Computer technology used by police in Bristol that predicts where crimes will be committed and who might be about to commit them is ‘supercharging racism’ according to a new report from Amnesty.

The international human rights body has called on Avon and Somerset police, and the 32 other police forces across the country, to stop using predictive computer systems which turn police data into algorithms and make predictions about future crime which informs policing decisions across Bristol. But Avon and Somerset police insist the new technology is used in line with “legal and ethical guidelines”.

Amnesty said its 120-page report, entitled ‘Automated Racism – How police data and algorithms code discrimination into policing’, is the first of its kind in the country to look in depth at the growing use of these AI-based algorithm systems, the impact of them on people and communities, and whether any police forces have looked into how effective they are.

Amnesty said Avon and Somerset Police started using a number of profiling algorithms through its computer system called Qlik Sense as far back as 2016. The force has said in the past that there were around 300,000 people on its internal Offender Management App, and that as many as 170,000 people have been profiled and assigned a risk score in the past six years.

“This is a substantial number of people profiled to assess their so-called risk of committing crime in future,” said an Amnesty spokesperson. “The force has said that no formal evaluation reports have been conducted on any of its Qlik apps,” he added.

Amnesty said they have two main human rights concerns with the predictive police systems of the kind used by Avon and Somerset police. The first is that it factors in geographic areas where crimes are seen as likely to be committed, and Amnesty said that the systems in all those locations ‘specifically targets racialised communities’.
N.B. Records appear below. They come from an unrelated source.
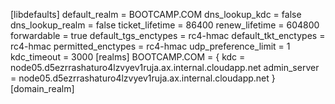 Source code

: [libdefaults]
default_realm = BOOTCAMP.COM
dns_lookup_kdc = false
dns_lookup_realm = false
ticket_lifetime = 86400
renew_lifetime = 604800
forwardable = true
default_tgs_enctypes = rc4-hmac
default_tkt_enctypes = rc4-hmac
permitted_enctypes = rc4-hmac
udp_preference_limit = 1
kdc_timeout = 3000
[realms]
BOOTCAMP.COM = {
kdc = node05.d5ezrrashaturo4lzvyev1ruja.ax.internal.cloudapp.net
admin_server = node05.d5ezrrashaturo4lzvyev1ruja.ax.internal.cloudapp.net
}
[domain_realm]
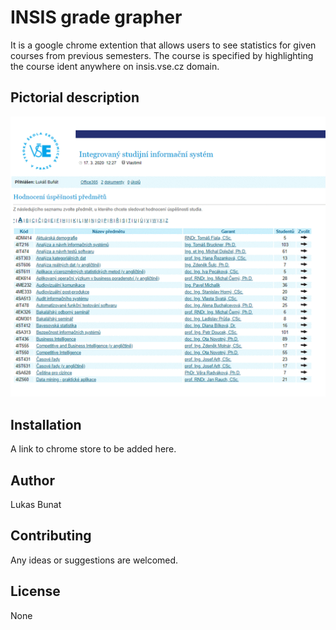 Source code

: # INSIS grade grapher

It is a google chrome extention that allows users to see statistics for given courses from previous semesters. The course is specified by highlighting the course ident anywhere on insis.vse.cz domain.

## Pictorial description
![Image description](./guide.gif)

## Installation

A link to chrome store to be added here.


## Author
Lukas Bunat

## Contributing
Any ideas or suggestions are welcomed.

## License
None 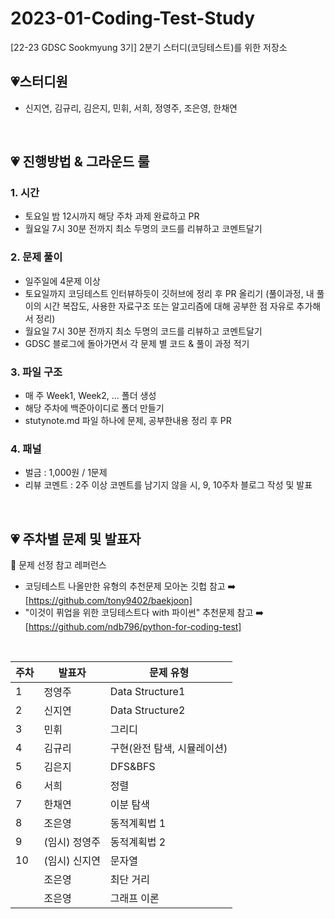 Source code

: # 2023-01-Coding-Test-Study
[22-23 GDSC Sookmyung 3기] 2분기 스터디(코딩테스트)를 위한 저장소

## 💗스터디원
- 신지연, 김규리, 김은지, 민휘, 서희, 정영주, 조은영, 한채연
</br>

## 💗 진행방법 & 그라운드 룰
### 1. 시간 
- 토요일 밤 12시까지 해당 주차 과제 완료하고 PR
- 월요일 7시 30분 전까지 최소 두명의 코드를 리뷰하고 코멘트달기

### 2. 문제 풀이 
- 일주일에 4문제 이상
- 토요일까지 코딩테스트 인터뷰하듯이 깃허브에 정리 후 PR 올리기 (풀이과정, 내 풀이의 시간 복잡도, 사용한 자료구조 또는 알고리즘에 대해 공부한 점 자유로 추가해서 정리)
- 월요일 7시 30분 전까지 최소 두명의 코드를 리뷰하고 코멘트달기
- GDSC 블로그에 돌아가면서 각 문제 별 코드 & 풀이 과정 적기

### 3. 파일 구조 
- 매 주 Week1, Week2, ... 폴더 생성 
- 해당 주차에 백준아이디로 폴더 만들기
- stutynote.md 파일 하나에 문제, 공부한내용 정리 후 PR

### 4. 패널
- 벌금 : 1,000원 / 1문제
- 리뷰 코멘트 : 2주 이상 코멘트를 남기지 않을 시, 9, 10주차 블로그 작성 및 발표
</br>

## 💗 주차별 문제 및 발표자

📖 문제 선정 참고 레퍼런스
- 코딩테스트 나올만한 유형의 추천문제 모아논 깃헙 참고 ➡️ [https://github.com/tony9402/baekjoon]
- "이것이 퓌업을 위한 코딩테스트다 with 파이썬" 추천문제 참고 ➡️ [https://github.com/ndb796/python-for-coding-test]
</br>

| 주차 | 발표자 | 문제 유형 | 
|---|---|---|
| 1 | 정영주 | Data Structure1 | 
| 2 | 신지연 | Data Structure2 | 
| 3 | 민휘 | 그리디 | 
| 4 | 김규리 | 구현(완전 탐색, 시뮬레이션) | 
| 5 | 김은지  | DFS&BFS | 
| 6 | 서희 | 정렬 | 
| 7 | 한채연 | 이분 탐색 | 
| 8 | 조은영 | 동적계획법 1 | 
| 9 | (임시) 정영주 | 동적계획법 2 |
| 10 | (임시) 신지연 | 문자열 |
|  | 조은영 | 최단 거리 | 
|  | 조은영 | 그래프 이론 | 
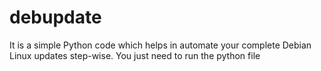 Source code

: # debupdate
It is a simple Python code which helps in automate your complete Debian Linux updates step-wise. You just need to run the python file 
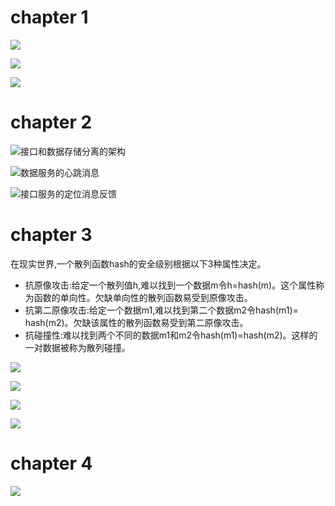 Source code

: # chapter 1

![](../img/2022-04-05-12-43-54.png)

![](../img/2022-04-05-12-45-34.png)

![](../img/2022-04-05-12-45-53.png)

# chapter 2

![接口和数据存储分离的架构](../img/2022-04-04-12-48-39.png)

![数据服务的心跳消息](../img/2022-04-04-12-49-46.png)

![接口服务的定位消息反馈](../img/2022-04-04-12-50-28.png)


# chapter 3

在现实世界,一个散列函数hash的安全级别根据以下3种属性决定。
- 抗原像攻击:给定一个散列值h,难以找到一个数据m令h=hash(m)。这个属性称为函数的单向性。欠缺单向性的散列函数易受到原像攻击。
- 抗第二原像攻击:给定一个数据m1,难以找到第二个数据m2令hash(m1)= hash(m2)。欠缺该属性的散列函数易受到第二原像攻击。
- 抗碰撞性:难以找到两个不同的数据m1和m2令hash(m1)=hash(m2)。这样的一对数据被称为散列碰撞。


![](../img/2022-04-05-12-46-46.png)

![](../img/2022-04-05-12-47-09.png)

![](../img/2022-04-05-12-47-26.png)

![](../img/2022-04-05-12-47-47.png)


# chapter 4



![](../img/2022-04-05-12-48-58.png) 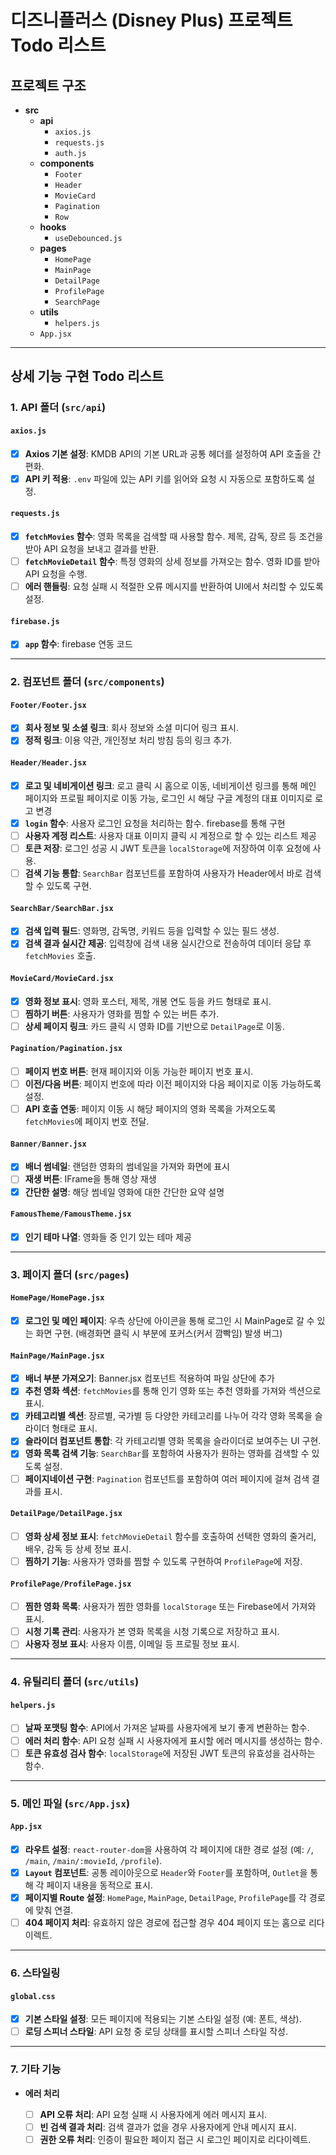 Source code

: # 디즈니플러스 (Disney Plus) 프로젝트 Todo 리스트

## 프로젝트 구조

-   **src**
    -   **api**
        -   `axios.js`
        -   `requests.js`
        -   `auth.js`
    -   **components**
        -   `Footer`
        -   `Header`
        -   `MovieCard`
        -   `Pagination`
        -   `Row`
    -   **hooks**
        -   `useDebounced.js`
    -   **pages**
        -   `HomePage`
        -   `MainPage`
        -   `DetailPage`
        -   `ProfilePage`
        -   `SearchPage`
    -   **utils**
        -   `helpers.js`
    -   `App.jsx`

---

## 상세 기능 구현 Todo 리스트

### 1. **API 폴더** (`src/api`)

#### `axios.js`

-   [x] **Axios 기본 설정**: KMDB API의 기본 URL과 공통 헤더를 설정하여 API 호출을 간편화.
-   [x] **API 키 적용**: `.env` 파일에 있는 API 키를 읽어와 요청 시 자동으로 포함하도록 설정.

#### `requests.js`

-   [x] **`fetchMovies` 함수**: 영화 목록을 검색할 때 사용할 함수. 제목, 감독, 장르 등 조건을 받아 API 요청을 보내고 결과를 반환.
-   [ ] **`fetchMovieDetail` 함수**: 특정 영화의 상세 정보를 가져오는 함수. 영화 ID를 받아 API 요청을 수행.
-   [ ] **에러 핸들링**: 요청 실패 시 적절한 오류 메시지를 반환하여 UI에서 처리할 수 있도록 설정.

#### `firebase.js`

-   [x] **`app` 함수**: firebase 연동 코드

---

### 2. **컴포넌트 폴더** (`src/components`)

#### `Footer/Footer.jsx`

-   [x] **회사 정보 및 소셜 링크**: 회사 정보와 소셜 미디어 링크 표시.
-   [x] **정적 링크**: 이용 약관, 개인정보 처리 방침 등의 링크 추가.

#### `Header/Header.jsx`

-   [x] **로고 및 네비게이션 링크**: 로고 클릭 시 홈으로 이동, 네비게이션 링크를 통해 메인 페이지와 프로필 페이지로 이동 가능, 로그인 시 해당 구글 계정의 대표 이미지로 로고 변경
-   [x] **`login` 함수**: 사용자 로그인 요청을 처리하는 함수. firebase를 통해 구현
-   [ ] **사용자 계정 리스트**: 사용자 대표 이미지 클릭 시 계정으로 할 수 있는 리스트 제공
-   [ ] **토큰 저장**: 로그인 성공 시 JWT 토큰을 `localStorage`에 저장하여 이후 요청에 사용.
-   [ ] **검색 기능 통합**: `SearchBar` 컴포넌트를 포함하여 사용자가 Header에서 바로 검색할 수 있도록 구현.

#### `SearchBar/SearchBar.jsx`

-   [x] **검색 입력 필드**: 영화명, 감독명, 키워드 등을 입력할 수 있는 필드 생성.
-   [x] **검색 결과 실시간 제공**: 입력창에 검색 내용 실시간으로 전송하여 데이터 응답 후 `fetchMovies` 호출.

#### `MovieCard/MovieCard.jsx`

-   [x] **영화 정보 표시**: 영화 포스터, 제목, 개봉 연도 등을 카드 형태로 표시.
-   [ ] **찜하기 버튼**: 사용자가 영화를 찜할 수 있는 버튼 추가.
-   [ ] **상세 페이지 링크**: 카드 클릭 시 영화 ID를 기반으로 `DetailPage`로 이동.

#### `Pagination/Pagination.jsx`

-   [ ] **페이지 번호 버튼**: 현재 페이지와 이동 가능한 페이지 번호 표시.
-   [ ] **이전/다음 버튼**: 페이지 번호에 따라 이전 페이지와 다음 페이지로 이동 가능하도록 설정.
-   [ ] **API 호출 연동**: 페이지 이동 시 해당 페이지의 영화 목록을 가져오도록 `fetchMovies`에 페이지 번호 전달.

#### `Banner/Banner.jsx`

-   [x] **배너 썸네일**: 랜덤한 영화의 썸네일을 가져와 화면에 표시
-   [ ] **재생 버튼**: IFrame을 통해 영상 재생
-   [x] **간단한 설명**: 해당 썸네일 영화에 대한 간단한 요약 설명

#### `FamousTheme/FamousTheme.jsx`

-   [x] **인기 테마 나열**: 영화들 중 인기 있는 테마 제공

---

### 3. **페이지 폴더** (`src/pages`)

#### `HomePage/HomePage.jsx`

-   [x] **로그인 및 메인 페이지**: 우측 상단에 아이콘을 통해 로그인 시 MainPage로 갈 수 있는 화면 구현. (배경화면 클릭 시 <Content> 부분에 포커스(커서 깜빡임) 발생 버그)

#### `MainPage/MainPage.jsx`

-   [x] **배너 부분 가져오기**: Banner.jsx 컴포넌트 적용하여 파일 상단에 추가
-   [x] **추천 영화 섹션**: `fetchMovies`를 통해 인기 영화 또는 추천 영화를 가져와 섹션으로 표시.
-   [x] **카테고리별 섹션**: 장르별, 국가별 등 다양한 카테고리를 나누어 각각 영화 목록을 슬라이더 형태로 표시.
-   [x] **슬라이더 컴포넌트 통합**: 각 카테고리별 영화 목록을 슬라이더로 보여주는 UI 구현.
-   [x] **영화 목록 검색 기능**: `SearchBar`를 포함하여 사용자가 원하는 영화를 검색할 수 있도록 설정.
-   [ ] **페이지네이션 구현**: `Pagination` 컴포넌트를 포함하여 여러 페이지에 걸쳐 검색 결과를 표시.

#### `DetailPage/DetailPage.jsx`

-   [ ] **영화 상세 정보 표시**: `fetchMovieDetail` 함수를 호출하여 선택한 영화의 줄거리, 배우, 감독 등 상세 정보 표시.
-   [ ] **찜하기 기능**: 사용자가 영화를 찜할 수 있도록 구현하여 `ProfilePage`에 저장.

#### `ProfilePage/ProfilePage.jsx`

-   [ ] **찜한 영화 목록**: 사용자가 찜한 영화를 `localStorage` 또는 Firebase에서 가져와 표시.
-   [ ] **시청 기록 관리**: 사용자가 본 영화 목록을 시청 기록으로 저장하고 표시.
-   [ ] **사용자 정보 표시**: 사용자 이름, 이메일 등 프로필 정보 표시.

---

### 4. **유틸리티 폴더** (`src/utils`)

#### `helpers.js`

-   [ ] **날짜 포맷팅 함수**: API에서 가져온 날짜를 사용자에게 보기 좋게 변환하는 함수.
-   [ ] **에러 처리 함수**: API 요청 실패 시 사용자에게 표시할 에러 메시지를 생성하는 함수.
-   [ ] **토큰 유효성 검사 함수**: `localStorage`에 저장된 JWT 토큰의 유효성을 검사하는 함수.

---

### 5. **메인 파일** (`src/App.jsx`)

#### `App.jsx`

-   [x] **라우트 설정**: `react-router-dom`을 사용하여 각 페이지에 대한 경로 설정 (예: `/`, `/main`, `/main/:movieId`, `/profile`).
-   [x] **`Layout` 컴포넌트**: 공통 레이아웃으로 `Header`와 `Footer`를 포함하며, `Outlet`을 통해 각 페이지 내용을 동적으로 표시.
-   [x] **페이지별 Route 설정**: `HomePage`, `MainPage`, `DetailPage`, `ProfilePage`를 각 경로에 맞춰 연결.
-   [ ] **404 페이지 처리**: 유효하지 않은 경로에 접근할 경우 404 페이지 또는 홈으로 리다이렉트.

---

### 6. **스타일링**

#### `global.css`

-   [x] **기본 스타일 설정**: 모든 페이지에 적용되는 기본 스타일 설정 (예: 폰트, 색상).
-   [ ] **로딩 스피너 스타일**: API 요청 중 로딩 상태를 표시할 스피너 스타일 작성.

---

### 7. **기타 기능**

-   **에러 처리**

    -   [ ] **API 오류 처리**: API 요청 실패 시 사용자에게 에러 메시지 표시.
    -   [ ] **빈 검색 결과 처리**: 검색 결과가 없을 경우 사용자에게 안내 메시지 표시.
    -   [ ] **권한 오류 처리**: 인증이 필요한 페이지 접근 시 로그인 페이지로 리다이렉트.
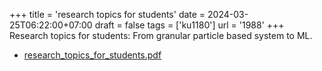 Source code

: +++
title = 'research topics for students'
date = 2024-03-25T06:22:00+07:00
draft = false
tags = ['ku1180']
url = '1988'
+++
Research topics for students: From granular particle based system to ML.
<!--more-->

+ [research_topics_for_students.pdf](https://osf.io/d8s6m)
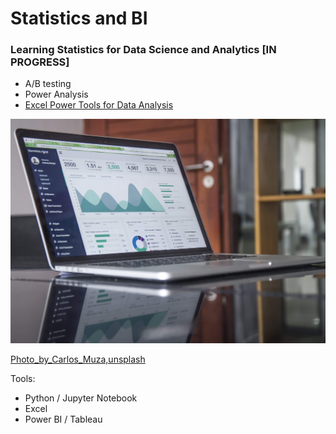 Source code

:# Statistics and BI
### Learning Statistics for Data Science and Analytics [IN PROGRESS]
- A/B testing
- Power Analysis
- [Excel Power Tools for Data Analysis](https://www.coursera.org/learn/excel-power-tools)


<!-- ![stats](images/carlos-muza-unsplash.jpeg) -->
<img title="03" alt="Alt text" src="images/carlos-muza-unsplash.jpeg">

[Photo_by_Carlos_Muza,unsplash]("https://unsplash.com/s/photos/statistics?utm_source=unsplash&utm_medium=referral&utm_content=creditCopyText")


Tools:
- Python / Jupyter Notebook
- Excel
- Power BI / Tableau



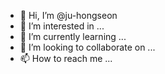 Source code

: - 👋 Hi, I’m @ju-hongseon
- 👀 I’m interested in ...
- 🌱 I’m currently learning ...
- 💞️ I’m looking to collaborate on ...
- 📫 How to reach me ...

<!---
ju-hongseon/ju-hongseon is a ✨ special ✨ repository because its `README.md` (this file) appears on your GitHub profile.
You can click the Preview link to take a look at your changes.
--->
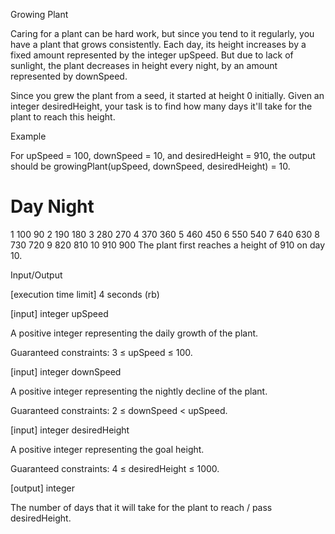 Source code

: Growing Plant

Caring for a plant can be hard work, but since you tend to it regularly, you have a plant that grows consistently. Each day, its height increases by a fixed amount represented by the integer upSpeed. But due to lack of sunlight, the plant decreases in height every night, by an amount represented by downSpeed.

Since you grew the plant from a seed, it started at height 0 initially. Given an integer desiredHeight, your task is to find how many days it'll take for the plant to reach this height.

Example

For upSpeed = 100, downSpeed = 10, and desiredHeight = 910, the output should be
growingPlant(upSpeed, downSpeed, desiredHeight) = 10.

#	Day	Night
1	100	90
2	190	180
3	280	270
4	370	360
5	460	450
6	550	540
7	640	630
8	730	720
9	820	810
10	910	900
The plant first reaches a height of 910 on day 10.

Input/Output

[execution time limit] 4 seconds (rb)

[input] integer upSpeed

A positive integer representing the daily growth of the plant.

Guaranteed constraints:
3 ≤ upSpeed ≤ 100.

[input] integer downSpeed

A positive integer representing the nightly decline of the plant.

Guaranteed constraints:
2 ≤ downSpeed < upSpeed.

[input] integer desiredHeight

A positive integer representing the goal height.

Guaranteed constraints:
4 ≤ desiredHeight ≤ 1000.

[output] integer

The number of days that it will take for the plant to reach / pass desiredHeight. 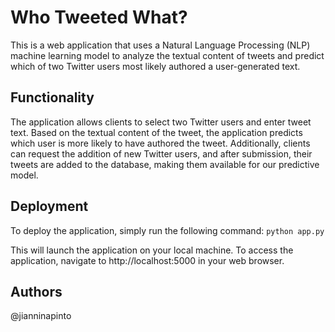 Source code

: # Who Tweeted What?

This is a web application that uses a Natural Language Processing (NLP) machine learning model to analyze the textual content of tweets and predict which of two Twitter users most likely authored a user-generated text.

## Functionality
The application allows clients to select two Twitter users and enter tweet text. Based on the textual content of the tweet, the application predicts which user is more likely to have authored the tweet. Additionally, clients can request the addition of new Twitter users, and after submission, their tweets are added to the database, making them available for our predictive model.

## Deployment
To deploy the application, simply run the following command:
`python app.py`

This will launch the application on your local machine. To access the application, navigate to http://localhost:5000 in your web browser.

## Authors
@jianninapinto

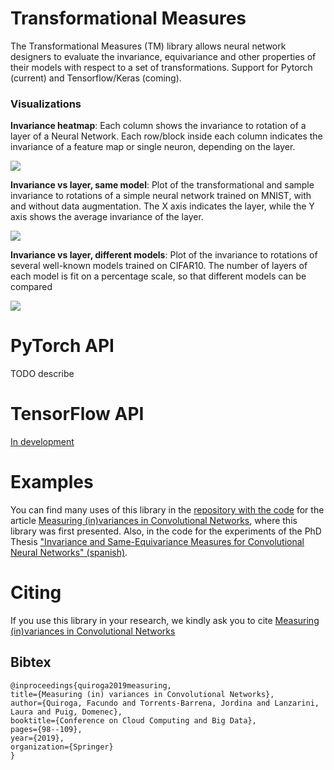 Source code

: # Transformational Measures 

The Transformational Measures (TM) library allows neural network designers to evaluate the invariance, equivariance and other properties of their models with respect to a set of transformations. Support for Pytorch (current) and Tensorflow/Keras (coming). 

### Visualizations



**Invariance heatmap**: Each column shows the invariance to rotation of a layer of a Neural Network. Each row/block inside each column indicates the invariance of a feature map or single neuron, depending on the layer. 

![](res/heatmap.png)

**Invariance vs layer, same model**: Plot of the transformational and sample invariance to rotations of a simple neural network trained on MNIST, with and without data augmentation. The X axis indicates the layer, while the Y axis shows the average invariance of the layer.

![](res/invariance.jpg)

**Invariance vs layer, different models**: Plot of the invariance to rotations of several well-known models trained on CIFAR10. The number of layers of each model is fit on a percentage scale, so that different models can be compared 

![](res/invariance_models_cifar10.jpg)

# PyTorch API

TODO describe

# TensorFlow API

[In development](https://github.com/midusi/transformational_measures_tf/) 

# Examples

You can find many uses of this library in the [repository with the code](https://github.com/facundoq/variance_measure) for the article [Measuring (in)variances in Convolutional Networks](https://link.springer.com/chapter/10.1007/978-3-030-27713-0_9), where this library was first presented. Also, in the code for the experiments of the PhD Thesis ["Invariance and Same-Equivariance Measures for Convolutional Neural Networks" (spanish)](http://sedici.unlp.edu.ar/handle/10915/90903).

# Citing

If you use this library in your research, we kindly ask you to cite [Measuring (in)variances in Convolutional Networks](https://link.springer.com/chapter/10.1007/978-3-030-27713-0_9)

## Bibtex

    @inproceedings{quiroga2019measuring,
    title={Measuring (in) variances in Convolutional Networks},
    author={Quiroga, Facundo and Torrents-Barrena, Jordina and Lanzarini, Laura and Puig, Domenec},
    booktitle={Conference on Cloud Computing and Big Data},
    pages={98--109},
    year={2019},
    organization={Springer}
    }

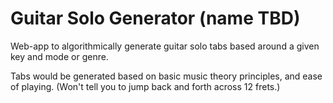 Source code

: # Guitar Solo Generator (name TBD)

Web-app to algorithmically generate guitar solo tabs based around a given key and mode or genre.

Tabs would be generated based on basic music theory principles, and ease of playing. (Won't tell you to jump back and forth across 12 frets.)
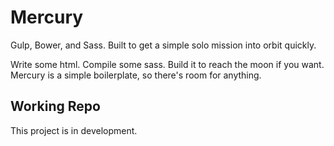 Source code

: # Mercury

Gulp, Bower, and Sass. Built to get a simple solo mission into orbit quickly.

Write some html. Compile some sass. Build it to reach the moon if you want. Mercury is a simple
boilerplate, so there's room for anything.

## Working Repo

This project is in development.
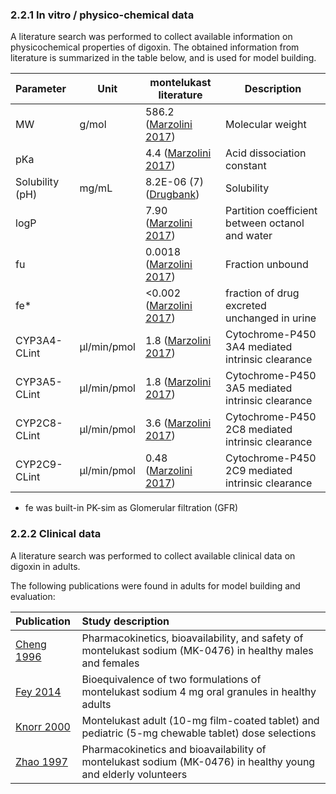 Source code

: ### 2.2.1 In vitro / physico-chemical data

A literature search was performed to collect available information on physicochemical properties of digoxin. The obtained information from literature is summarized in the table below, and is used for model building.

| **Parameter**   | **Unit**    | **montelukast literature**  | **Description**                                  |
| :-------------- | ----------- | ----------------------------------- | ------------------------------------------------ |
| MW              | g/mol       | 586.2 ([Marzolini 2017](#5-References)) | Molecular weight                                 |
| pKa             |             | 4.4 ([Marzolini 2017](#5-References)) | Acid dissociation constant                   |
| Solubility (pH) | mg/mL       | 8.2E-06 (7) ([Drugbank](#5-References)) | Solubility                                       |
| logP            |             | 7.90 ([Marzolini 2017](#5-References)) | Partition coefficient between octanol and water  |
| fu              |             | 0.0018 ([Marzolini 2017](#5-References)) | Fraction unbound                                 |
| fe*      |          | <0.002 ([Marzolini 2017](#5-References)) | fraction of drug excreted unchanged in urine |
| CYP3A4-CLint | µl/min/pmol | 1.8 ([Marzolini 2017](#5-References)) | Cytochrome-P450 3A4 mediated intrinsic clearance |
| CYP3A5-CLint | µl/min/pmol | 1.8 ([Marzolini 2017](#5-References)) | Cytochrome-P450 3A5 mediated intrinsic clearance |
| CYP2C8-CLint | µl/min/pmol | 3.6 ([Marzolini 2017](#5-References)) | Cytochrome-P450 2C8 mediated intrinsic clearance |
| CYP2C9-CLint | µl/min/pmol | 0.48 ([Marzolini 2017](#5-References)) | Cytochrome-P450 2C9 mediated intrinsic clearance |

* fe was built-in PK-sim as Glomerular filtration (GFR)

### 2.2.2 Clinical data

A literature search was performed to collect available clinical data on digoxin in adults. 

The following publications were found in adults for model building and evaluation:

| Publication                       | Study description                                            |
| :-------------------------------- | :----------------------------------------------------------- |
| [Cheng 1996](#5-References) | Pharmacokinetics, bioavailability, and safety of montelukast sodium (MK-0476) in healthy males and females |
| [Fey 2014](#5-References) | Bioequivalence of two formulations of montelukast sodium 4 mg oral granules in healthy adults |
| [Knorr 2000](#5-References) | Montelukast adult (10-mg film-coated tablet) and pediatric (5-mg chewable tablet) dose selections |
| [Zhao 1997](#5-References) | Pharmacokinetics and bioavailability of montelukast sodium (MK-0476) in healthy young and elderly volunteers |


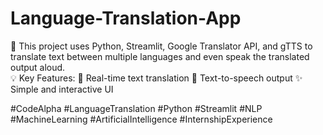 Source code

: # Language-Translation-App

🤖 This project uses Python, Streamlit, Google Translator API, and gTTS to translate text between multiple languages and even speak the translated output aloud.  
💡 Key Features: 🧬 Real-time text translation 
🎤 Text-to-speech output 
✨ Simple and interactive UI


#CodeAlpha #LanguageTranslation #Python #Streamlit 
#NLP #MachineLearning #ArtificialIntelligence #InternshipExperience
The second concern Amnesty said it has with the use of algorithm-based predictive policing systems is that individuals are ‘placed in a secret database and profiled as someone at risk of committing certain crimes in the future’.

Amnesty said that, effectively, using this kind of system becomes a self-fulfilling prophecy – if an area in Bristol with a high proportion of black people is predicted to be where crime is going to happen, it then is targeted by police who find more crime there than a different area with the same level of crime that goes undetected because it isn’t targeted by police, but the algorithm takes that data and the cycle is perpetuated.

“Areas with high populations of Black and racialised people are repeatedly targeted by police and therefore crop up in those same police records,” an Amnesty spokesperson said. “Black people and racialised people are also repeatedly targeted and therefore over-represented in police intelligence, stop-and-search or other police records,” he added.

The 120-page report includes the experience of a man called David, from Bristol, who had been stopped by police for putting a sticker on a lamppost after a gig in 2016, and later found he had been profiled by the police’s predictive system – he’d been stopped and searched by police in the years since as many as 50 times, he said.

Avon & Somerset Police Chief Constable Sarah Crew at the Police & Crime Commissioners Police Question Time on Thursday, September 12, 2024 (Image: Avon & Somerset PCC/Facebook)

He tried to find out more information about what his police profile said about him, or what his ‘score’ was, but the police would not tell him. He challenged it, and asked them to change it.

“I feel my overall experience with Avon and Somerset police is…very much a negative one,” he is quoted in the Amnesty report. “I think a lot of that is knowing what I went through in my youth. That caused me to feel very wary of them as an organisation.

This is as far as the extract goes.